Task requirements
A line below contains "Furthermore, the utilization", and a later one contains "the ROS2 bridge". Repeat both, with every line between them, exactly.

=======

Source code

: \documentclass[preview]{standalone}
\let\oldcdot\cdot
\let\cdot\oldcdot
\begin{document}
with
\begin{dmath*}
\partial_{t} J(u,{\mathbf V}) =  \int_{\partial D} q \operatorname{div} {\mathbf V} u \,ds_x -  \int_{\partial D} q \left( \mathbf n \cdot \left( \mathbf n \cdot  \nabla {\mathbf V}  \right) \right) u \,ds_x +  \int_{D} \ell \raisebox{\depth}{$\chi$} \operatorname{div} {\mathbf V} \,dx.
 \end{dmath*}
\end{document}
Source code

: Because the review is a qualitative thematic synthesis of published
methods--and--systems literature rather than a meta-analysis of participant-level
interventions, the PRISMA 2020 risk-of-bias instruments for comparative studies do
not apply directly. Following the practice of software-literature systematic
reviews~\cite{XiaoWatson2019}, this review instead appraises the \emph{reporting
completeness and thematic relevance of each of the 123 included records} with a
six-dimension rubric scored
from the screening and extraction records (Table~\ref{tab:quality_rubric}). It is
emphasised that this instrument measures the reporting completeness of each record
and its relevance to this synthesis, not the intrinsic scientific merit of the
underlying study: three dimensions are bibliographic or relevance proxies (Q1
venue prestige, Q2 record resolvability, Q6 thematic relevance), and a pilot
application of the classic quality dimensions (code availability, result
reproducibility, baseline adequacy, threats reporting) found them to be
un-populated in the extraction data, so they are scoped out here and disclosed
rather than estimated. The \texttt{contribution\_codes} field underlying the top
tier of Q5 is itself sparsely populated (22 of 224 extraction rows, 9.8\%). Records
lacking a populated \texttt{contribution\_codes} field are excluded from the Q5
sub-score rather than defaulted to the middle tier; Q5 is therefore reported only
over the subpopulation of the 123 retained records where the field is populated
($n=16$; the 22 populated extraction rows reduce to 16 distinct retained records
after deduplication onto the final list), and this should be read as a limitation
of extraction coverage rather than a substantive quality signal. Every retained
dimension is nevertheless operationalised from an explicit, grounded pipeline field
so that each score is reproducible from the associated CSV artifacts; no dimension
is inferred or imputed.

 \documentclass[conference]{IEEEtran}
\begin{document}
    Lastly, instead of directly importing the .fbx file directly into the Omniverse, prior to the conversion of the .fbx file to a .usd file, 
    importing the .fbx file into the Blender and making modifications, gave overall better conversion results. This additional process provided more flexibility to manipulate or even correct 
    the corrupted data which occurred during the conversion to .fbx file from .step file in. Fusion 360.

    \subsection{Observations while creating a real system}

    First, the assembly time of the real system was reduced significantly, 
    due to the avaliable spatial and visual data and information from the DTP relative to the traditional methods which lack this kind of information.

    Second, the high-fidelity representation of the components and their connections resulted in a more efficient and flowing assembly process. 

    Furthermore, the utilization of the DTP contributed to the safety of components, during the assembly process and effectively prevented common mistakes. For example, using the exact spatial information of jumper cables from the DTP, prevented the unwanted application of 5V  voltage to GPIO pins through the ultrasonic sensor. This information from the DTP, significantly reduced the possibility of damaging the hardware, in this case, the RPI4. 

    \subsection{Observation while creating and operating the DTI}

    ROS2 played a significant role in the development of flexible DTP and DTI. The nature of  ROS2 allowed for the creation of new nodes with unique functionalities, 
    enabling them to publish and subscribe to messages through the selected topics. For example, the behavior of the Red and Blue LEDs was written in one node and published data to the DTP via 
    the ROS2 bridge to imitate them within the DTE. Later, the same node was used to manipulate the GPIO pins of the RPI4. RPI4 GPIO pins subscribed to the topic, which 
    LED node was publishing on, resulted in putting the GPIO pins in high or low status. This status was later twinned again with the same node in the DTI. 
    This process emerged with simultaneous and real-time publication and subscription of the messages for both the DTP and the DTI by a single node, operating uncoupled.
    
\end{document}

=======

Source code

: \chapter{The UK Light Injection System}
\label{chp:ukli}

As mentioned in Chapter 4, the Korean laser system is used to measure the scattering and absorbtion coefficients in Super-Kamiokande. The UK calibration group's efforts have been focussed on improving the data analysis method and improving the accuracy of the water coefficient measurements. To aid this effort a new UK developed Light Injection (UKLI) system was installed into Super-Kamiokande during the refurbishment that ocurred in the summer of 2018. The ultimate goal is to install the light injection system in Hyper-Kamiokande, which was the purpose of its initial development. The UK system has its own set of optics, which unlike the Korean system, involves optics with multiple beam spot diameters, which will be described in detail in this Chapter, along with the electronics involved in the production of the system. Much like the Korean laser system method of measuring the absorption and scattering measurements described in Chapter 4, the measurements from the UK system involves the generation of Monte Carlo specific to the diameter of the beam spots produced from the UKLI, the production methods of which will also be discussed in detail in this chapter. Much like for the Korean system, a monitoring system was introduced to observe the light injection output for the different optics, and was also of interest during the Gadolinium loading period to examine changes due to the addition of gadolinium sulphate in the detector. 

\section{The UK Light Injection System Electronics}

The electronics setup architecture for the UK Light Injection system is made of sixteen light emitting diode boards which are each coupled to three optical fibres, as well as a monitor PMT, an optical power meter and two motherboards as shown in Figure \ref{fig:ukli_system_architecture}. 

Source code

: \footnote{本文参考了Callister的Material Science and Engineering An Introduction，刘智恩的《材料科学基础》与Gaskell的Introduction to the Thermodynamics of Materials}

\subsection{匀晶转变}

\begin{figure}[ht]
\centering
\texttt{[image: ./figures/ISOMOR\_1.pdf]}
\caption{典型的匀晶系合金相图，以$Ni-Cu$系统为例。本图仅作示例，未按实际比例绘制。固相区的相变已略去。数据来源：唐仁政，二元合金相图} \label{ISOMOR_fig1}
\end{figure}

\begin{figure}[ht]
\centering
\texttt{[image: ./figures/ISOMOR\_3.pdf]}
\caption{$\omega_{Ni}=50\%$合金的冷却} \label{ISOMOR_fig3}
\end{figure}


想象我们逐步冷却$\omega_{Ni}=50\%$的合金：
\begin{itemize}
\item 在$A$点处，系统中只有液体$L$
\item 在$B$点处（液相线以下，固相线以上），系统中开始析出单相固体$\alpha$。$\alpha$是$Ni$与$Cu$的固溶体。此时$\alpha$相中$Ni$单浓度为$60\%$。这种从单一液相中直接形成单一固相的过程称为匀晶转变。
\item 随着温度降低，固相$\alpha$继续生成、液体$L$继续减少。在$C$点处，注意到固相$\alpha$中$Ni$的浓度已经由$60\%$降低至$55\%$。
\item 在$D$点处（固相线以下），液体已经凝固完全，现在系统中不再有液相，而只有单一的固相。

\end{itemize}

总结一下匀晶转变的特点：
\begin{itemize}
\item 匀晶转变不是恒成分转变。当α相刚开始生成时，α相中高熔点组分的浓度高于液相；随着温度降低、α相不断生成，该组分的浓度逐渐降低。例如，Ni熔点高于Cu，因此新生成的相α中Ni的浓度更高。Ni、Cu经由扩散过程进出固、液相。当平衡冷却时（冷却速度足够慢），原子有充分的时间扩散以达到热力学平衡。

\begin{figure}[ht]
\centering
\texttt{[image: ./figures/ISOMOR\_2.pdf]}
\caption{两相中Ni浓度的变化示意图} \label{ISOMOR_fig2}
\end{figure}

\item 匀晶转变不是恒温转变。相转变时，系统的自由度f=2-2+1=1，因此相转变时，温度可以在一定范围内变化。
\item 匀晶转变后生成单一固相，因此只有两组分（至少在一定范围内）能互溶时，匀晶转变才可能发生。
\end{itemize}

=======

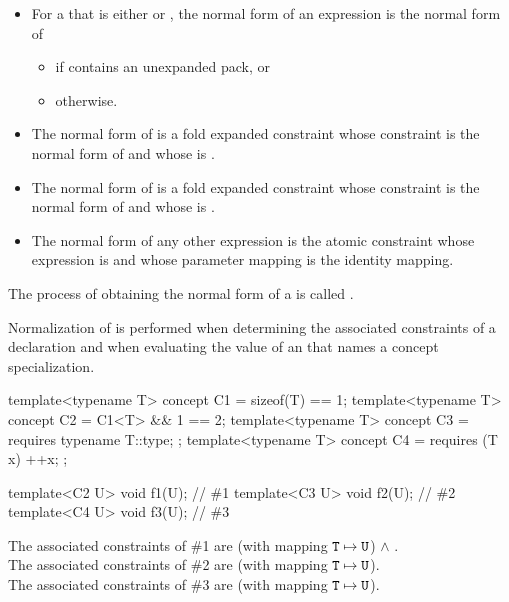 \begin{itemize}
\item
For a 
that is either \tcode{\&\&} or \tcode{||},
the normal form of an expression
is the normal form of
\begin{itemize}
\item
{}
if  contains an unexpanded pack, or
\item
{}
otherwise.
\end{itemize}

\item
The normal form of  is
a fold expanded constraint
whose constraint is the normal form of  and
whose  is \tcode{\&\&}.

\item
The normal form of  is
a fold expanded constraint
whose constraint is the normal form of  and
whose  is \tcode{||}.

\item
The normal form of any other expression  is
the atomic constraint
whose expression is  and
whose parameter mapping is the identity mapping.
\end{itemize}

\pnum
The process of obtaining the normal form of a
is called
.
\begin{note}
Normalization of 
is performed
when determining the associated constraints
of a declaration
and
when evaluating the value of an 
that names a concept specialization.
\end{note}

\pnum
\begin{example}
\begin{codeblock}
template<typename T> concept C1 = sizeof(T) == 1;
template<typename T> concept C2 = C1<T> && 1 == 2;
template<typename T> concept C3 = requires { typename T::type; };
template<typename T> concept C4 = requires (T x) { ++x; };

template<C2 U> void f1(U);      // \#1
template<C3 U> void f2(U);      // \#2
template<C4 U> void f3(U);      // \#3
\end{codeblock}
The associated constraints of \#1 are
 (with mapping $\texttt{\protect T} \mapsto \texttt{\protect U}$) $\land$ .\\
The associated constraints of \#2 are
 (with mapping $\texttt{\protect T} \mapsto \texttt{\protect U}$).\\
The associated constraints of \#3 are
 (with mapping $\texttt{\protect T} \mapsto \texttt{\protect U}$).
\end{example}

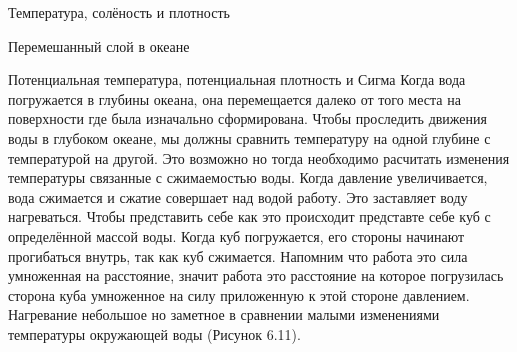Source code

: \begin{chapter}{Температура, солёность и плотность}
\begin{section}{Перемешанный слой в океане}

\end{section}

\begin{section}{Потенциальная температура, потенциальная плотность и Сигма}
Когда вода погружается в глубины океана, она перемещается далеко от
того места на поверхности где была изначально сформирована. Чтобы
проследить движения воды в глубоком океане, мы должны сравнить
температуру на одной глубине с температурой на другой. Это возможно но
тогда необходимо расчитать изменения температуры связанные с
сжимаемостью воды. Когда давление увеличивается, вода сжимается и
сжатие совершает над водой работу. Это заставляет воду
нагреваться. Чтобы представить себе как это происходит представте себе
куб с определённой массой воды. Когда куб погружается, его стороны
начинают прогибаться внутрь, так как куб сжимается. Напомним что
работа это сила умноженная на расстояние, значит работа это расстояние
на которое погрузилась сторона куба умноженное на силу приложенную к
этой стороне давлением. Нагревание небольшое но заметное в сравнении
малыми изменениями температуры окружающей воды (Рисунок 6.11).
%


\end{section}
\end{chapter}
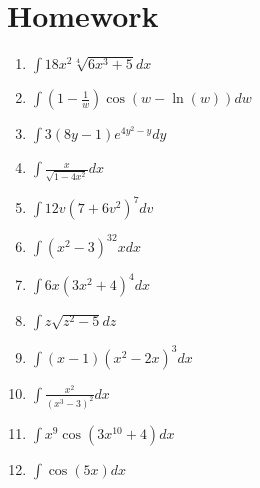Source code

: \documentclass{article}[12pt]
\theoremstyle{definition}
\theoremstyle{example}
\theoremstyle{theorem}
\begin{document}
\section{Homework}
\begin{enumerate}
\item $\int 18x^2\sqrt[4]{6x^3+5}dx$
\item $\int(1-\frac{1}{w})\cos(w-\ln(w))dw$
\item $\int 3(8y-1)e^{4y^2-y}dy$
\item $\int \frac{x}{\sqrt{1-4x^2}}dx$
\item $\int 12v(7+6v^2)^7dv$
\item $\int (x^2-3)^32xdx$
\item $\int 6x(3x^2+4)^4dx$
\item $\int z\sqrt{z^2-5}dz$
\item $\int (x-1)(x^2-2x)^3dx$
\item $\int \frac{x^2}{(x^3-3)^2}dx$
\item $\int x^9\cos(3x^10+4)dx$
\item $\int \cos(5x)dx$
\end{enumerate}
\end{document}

=======

Task solution
    Furthermore, the utilization of the DTP contributed to the safety of components, during the assembly process and effectively prevented common mistakes. For example, using the exact spatial information of jumper cables from the DTP, prevented the unwanted application of 5V  voltage to GPIO pins through the ultrasonic sensor. This information from the DTP, significantly reduced the possibility of damaging the hardware, in this case, the RPI4. 

    \subsection{Observation while creating and operating the DTI}

    ROS2 played a significant role in the development of flexible DTP and DTI. The nature of  ROS2 allowed for the creation of new nodes with unique functionalities, 
    enabling them to publish and subscribe to messages through the selected topics. For example, the behavior of the Red and Blue LEDs was written in one node and published data to the DTP via 
    the ROS2 bridge to imitate them within the DTE. Later, the same node was used to manipulate the GPIO pins of the RPI4. RPI4 GPIO pins subscribed to the topic, which 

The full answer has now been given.